The Suzuka Naval Arsenal (鈴鹿海軍工廠, Suzuka kaigun kōshō) was a production facility for aviation ordnance, light arms, and munitions for the Imperial Japanese Navy during World War II. It was located in the city of Suzuka, Mie Prefecture, Japan, and opened in June 1943.

The sixth prototype Mitsubishi J2M Raiden was tested at Suzuka in 1943, and the facility produced J2M2 Model 11 and J2M3 Model 21 aircraft.

==Armaments produced==

Type 97 7.7mm machine gun

===Machine guns===
- Navy Type 97 7.7 mm Fixed Machine Gun (License-built Vickers machine gun)
- Navy Type 2 13 mm Flexible Machine Gun (License-built MG 131)
- Navy Type 3 13 mm Flexible and Fixed Machine Guns (Copy of Browning machine gun)

===Aircraft===

- Mitsubishi J2M Raiden

==Legacy==

Along with many other military sites, the former Suzuka Naval Arsenal has become an area visited by peace activists.

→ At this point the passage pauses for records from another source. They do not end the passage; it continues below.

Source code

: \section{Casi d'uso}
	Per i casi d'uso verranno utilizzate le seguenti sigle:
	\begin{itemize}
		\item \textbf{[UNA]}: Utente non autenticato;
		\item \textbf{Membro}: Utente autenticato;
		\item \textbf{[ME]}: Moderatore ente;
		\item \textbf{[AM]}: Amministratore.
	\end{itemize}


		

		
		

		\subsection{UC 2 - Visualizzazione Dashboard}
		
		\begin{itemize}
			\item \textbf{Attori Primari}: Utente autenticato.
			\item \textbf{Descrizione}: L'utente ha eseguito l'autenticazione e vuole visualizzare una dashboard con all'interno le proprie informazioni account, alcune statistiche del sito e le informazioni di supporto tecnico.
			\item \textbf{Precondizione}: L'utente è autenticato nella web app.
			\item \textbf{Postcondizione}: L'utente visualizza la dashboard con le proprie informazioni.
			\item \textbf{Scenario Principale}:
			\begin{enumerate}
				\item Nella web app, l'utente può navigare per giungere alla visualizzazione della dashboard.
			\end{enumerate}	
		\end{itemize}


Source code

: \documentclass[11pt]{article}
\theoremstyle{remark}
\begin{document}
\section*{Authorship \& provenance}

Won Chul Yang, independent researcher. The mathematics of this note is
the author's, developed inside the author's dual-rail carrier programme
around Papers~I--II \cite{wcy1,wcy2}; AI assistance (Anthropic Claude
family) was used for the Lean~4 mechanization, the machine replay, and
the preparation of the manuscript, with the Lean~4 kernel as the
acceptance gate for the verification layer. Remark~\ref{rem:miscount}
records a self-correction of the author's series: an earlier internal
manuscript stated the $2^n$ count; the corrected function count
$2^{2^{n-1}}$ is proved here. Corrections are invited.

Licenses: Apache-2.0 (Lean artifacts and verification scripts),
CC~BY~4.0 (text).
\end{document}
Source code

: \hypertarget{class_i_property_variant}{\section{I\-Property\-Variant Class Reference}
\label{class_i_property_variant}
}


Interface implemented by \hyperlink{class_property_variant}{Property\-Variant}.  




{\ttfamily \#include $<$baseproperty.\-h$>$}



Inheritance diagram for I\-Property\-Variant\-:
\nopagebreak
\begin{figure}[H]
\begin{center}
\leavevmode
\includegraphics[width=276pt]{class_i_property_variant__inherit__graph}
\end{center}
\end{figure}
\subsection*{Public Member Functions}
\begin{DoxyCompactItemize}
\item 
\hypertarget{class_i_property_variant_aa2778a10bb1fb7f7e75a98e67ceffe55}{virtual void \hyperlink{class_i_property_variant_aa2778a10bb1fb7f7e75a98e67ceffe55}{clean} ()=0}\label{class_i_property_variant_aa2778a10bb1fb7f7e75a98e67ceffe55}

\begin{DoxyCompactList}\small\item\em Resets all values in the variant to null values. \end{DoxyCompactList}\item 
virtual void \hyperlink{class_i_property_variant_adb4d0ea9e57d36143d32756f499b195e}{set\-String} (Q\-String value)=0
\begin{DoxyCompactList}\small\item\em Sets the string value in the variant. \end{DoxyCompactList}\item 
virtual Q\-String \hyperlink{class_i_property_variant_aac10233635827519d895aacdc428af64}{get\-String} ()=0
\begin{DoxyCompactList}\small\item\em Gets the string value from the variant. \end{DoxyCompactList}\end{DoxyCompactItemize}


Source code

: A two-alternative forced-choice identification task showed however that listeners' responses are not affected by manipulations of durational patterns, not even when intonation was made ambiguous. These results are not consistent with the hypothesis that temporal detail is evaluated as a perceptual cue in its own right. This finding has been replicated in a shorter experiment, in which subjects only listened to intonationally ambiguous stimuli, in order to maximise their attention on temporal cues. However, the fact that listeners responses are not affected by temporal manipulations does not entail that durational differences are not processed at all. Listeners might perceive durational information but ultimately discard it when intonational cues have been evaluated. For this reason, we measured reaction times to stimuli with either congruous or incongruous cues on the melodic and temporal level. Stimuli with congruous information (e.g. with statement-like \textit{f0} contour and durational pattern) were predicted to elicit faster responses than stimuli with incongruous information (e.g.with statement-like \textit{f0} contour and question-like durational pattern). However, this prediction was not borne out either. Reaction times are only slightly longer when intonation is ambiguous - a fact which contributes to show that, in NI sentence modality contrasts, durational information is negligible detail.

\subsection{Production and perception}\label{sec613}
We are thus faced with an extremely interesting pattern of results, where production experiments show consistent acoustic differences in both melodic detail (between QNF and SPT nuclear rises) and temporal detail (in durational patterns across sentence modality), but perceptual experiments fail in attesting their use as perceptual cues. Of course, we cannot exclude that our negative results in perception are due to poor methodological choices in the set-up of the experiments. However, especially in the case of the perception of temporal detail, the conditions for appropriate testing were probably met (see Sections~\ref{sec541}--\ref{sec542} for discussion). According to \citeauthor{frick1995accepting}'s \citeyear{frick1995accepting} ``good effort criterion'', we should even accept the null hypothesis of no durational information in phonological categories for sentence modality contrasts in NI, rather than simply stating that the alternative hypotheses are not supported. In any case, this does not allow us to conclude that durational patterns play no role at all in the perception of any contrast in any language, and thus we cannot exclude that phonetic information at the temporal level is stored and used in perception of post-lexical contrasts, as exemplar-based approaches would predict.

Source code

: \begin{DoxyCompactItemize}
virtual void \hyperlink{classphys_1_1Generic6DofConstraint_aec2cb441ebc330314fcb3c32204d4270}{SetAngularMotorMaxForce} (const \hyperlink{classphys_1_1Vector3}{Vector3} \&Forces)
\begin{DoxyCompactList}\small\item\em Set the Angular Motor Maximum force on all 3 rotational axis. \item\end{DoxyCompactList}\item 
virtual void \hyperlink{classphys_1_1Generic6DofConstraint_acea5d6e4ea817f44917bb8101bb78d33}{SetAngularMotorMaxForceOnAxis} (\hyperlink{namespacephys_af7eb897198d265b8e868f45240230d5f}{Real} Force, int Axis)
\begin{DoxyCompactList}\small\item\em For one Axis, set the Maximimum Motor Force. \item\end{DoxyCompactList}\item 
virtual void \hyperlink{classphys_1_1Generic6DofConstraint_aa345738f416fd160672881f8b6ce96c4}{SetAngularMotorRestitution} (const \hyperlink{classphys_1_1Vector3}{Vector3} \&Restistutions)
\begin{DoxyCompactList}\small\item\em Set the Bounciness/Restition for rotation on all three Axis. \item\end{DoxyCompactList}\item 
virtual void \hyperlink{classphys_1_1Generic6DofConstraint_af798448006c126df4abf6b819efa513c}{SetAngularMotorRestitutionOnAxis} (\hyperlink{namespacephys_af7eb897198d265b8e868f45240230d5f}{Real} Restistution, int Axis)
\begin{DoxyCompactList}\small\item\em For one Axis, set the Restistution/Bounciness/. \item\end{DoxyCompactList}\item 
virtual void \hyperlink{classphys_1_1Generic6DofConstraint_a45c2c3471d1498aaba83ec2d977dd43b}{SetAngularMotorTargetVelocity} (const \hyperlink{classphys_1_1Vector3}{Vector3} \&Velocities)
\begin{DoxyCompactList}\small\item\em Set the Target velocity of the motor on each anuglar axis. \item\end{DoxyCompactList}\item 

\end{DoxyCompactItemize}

The city of Suzuka is and was an industrial area, and the area around the arsenal was redeveloped into an industrial area. The main road to the Arsenal still exists, and is called "Navy Highway" 海軍道路 (Kaigun dōro). The overall Suzuka Naval Yard is one of the three areas in Mie Prefecture (all located in Suzuka) of the 47 total to be classified as Class A War Remains (A級の戦争遺跡) by the Agency for Cultural Affairs.